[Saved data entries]
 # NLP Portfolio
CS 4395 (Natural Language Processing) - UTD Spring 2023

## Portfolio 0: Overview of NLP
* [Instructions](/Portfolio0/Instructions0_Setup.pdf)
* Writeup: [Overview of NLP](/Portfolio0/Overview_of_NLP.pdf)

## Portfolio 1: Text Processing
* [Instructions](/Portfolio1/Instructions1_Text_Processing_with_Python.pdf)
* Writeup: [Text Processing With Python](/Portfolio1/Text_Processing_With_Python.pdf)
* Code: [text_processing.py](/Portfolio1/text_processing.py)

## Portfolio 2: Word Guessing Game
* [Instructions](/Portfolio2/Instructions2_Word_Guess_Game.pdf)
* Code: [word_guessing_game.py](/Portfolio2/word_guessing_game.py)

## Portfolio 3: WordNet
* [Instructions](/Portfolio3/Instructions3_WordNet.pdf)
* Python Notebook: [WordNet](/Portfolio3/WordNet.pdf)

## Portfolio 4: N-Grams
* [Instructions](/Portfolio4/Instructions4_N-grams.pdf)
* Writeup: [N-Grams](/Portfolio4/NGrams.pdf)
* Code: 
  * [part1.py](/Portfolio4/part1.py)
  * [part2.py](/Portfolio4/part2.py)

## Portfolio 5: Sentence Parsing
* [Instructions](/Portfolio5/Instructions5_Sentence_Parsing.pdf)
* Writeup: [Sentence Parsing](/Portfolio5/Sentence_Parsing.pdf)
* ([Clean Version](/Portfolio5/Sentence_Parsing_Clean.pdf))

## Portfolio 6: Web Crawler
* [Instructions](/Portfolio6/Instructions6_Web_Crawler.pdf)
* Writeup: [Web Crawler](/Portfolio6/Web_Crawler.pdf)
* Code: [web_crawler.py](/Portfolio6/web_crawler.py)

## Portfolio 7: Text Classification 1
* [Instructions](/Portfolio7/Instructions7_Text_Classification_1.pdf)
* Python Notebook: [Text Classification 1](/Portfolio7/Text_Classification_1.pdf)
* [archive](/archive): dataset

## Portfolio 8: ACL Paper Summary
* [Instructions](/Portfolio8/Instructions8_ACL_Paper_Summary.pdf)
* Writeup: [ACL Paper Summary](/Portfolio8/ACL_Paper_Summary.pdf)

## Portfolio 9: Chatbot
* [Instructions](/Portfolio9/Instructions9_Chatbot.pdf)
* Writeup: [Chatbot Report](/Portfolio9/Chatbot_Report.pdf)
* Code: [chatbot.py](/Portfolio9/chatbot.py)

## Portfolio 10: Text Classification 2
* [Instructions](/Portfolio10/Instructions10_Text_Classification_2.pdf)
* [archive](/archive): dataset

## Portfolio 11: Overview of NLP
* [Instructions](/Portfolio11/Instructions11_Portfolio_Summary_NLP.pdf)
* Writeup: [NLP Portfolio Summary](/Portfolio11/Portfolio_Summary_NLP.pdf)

WHAT THE TASK REQUIRES | Your answer must be a single number: how many lines of the records contain the word "Writeup".

ANSWER FOR THIS EXERCISE | 8